> **Task details**
Lines holding the string "plot" are the ones to copy; find them all in the data.

Plain-text document sources
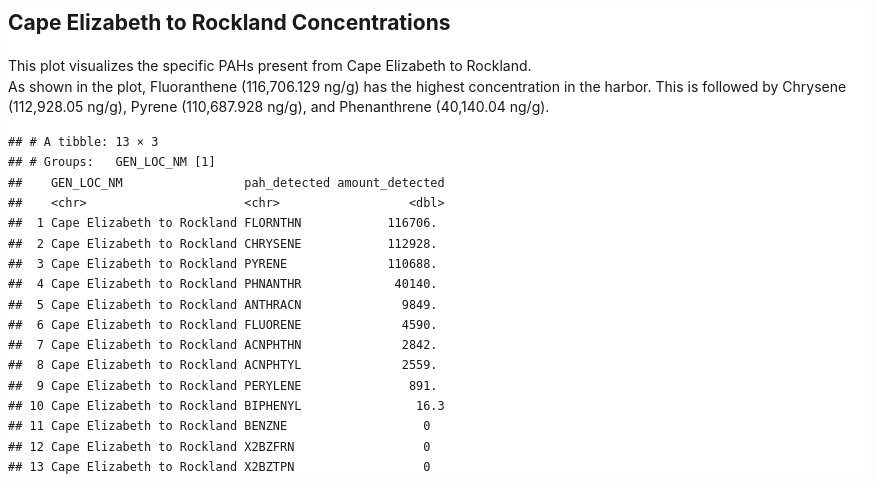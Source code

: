 ## Cape Elizabeth to Rockland Concentrations

This plot visualizes the specific PAHs present from Cape Elizabeth to
Rockland.  
As shown in the plot, Fluoranthene (116,706.129 ng/g) has the highest
concentration in the harbor. This is followed by Chrysene (112,928.05
ng/g), Pyrene (110,687.928 ng/g), and Phenanthrene (40,140.04 ng/g).

    ## # A tibble: 13 × 3
    ## # Groups:   GEN_LOC_NM [1]
    ##    GEN_LOC_NM                 pah_detected amount_detected
    ##    <chr>                      <chr>                  <dbl>
    ##  1 Cape Elizabeth to Rockland FLORNTHN            116706. 
    ##  2 Cape Elizabeth to Rockland CHRYSENE            112928. 
    ##  3 Cape Elizabeth to Rockland PYRENE              110688. 
    ##  4 Cape Elizabeth to Rockland PHNANTHR             40140. 
    ##  5 Cape Elizabeth to Rockland ANTHRACN              9849. 
    ##  6 Cape Elizabeth to Rockland FLUORENE              4590. 
    ##  7 Cape Elizabeth to Rockland ACNPHTHN              2842. 
    ##  8 Cape Elizabeth to Rockland ACNPHTYL              2559. 
    ##  9 Cape Elizabeth to Rockland PERYLENE               891. 
    ## 10 Cape Elizabeth to Rockland BIPHENYL                16.3
    ## 11 Cape Elizabeth to Rockland BENZNE                   0  
    ## 12 Cape Elizabeth to Rockland X2BZFRN                  0  
    ## 13 Cape Elizabeth to Rockland X2BZTPN                  0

> **Answer to this exercise**
This plot visualizes the specific PAHs present from Cape Elizabeth to
As shown in the plot, Fluoranthene (116,706.129 ng/g) has the highest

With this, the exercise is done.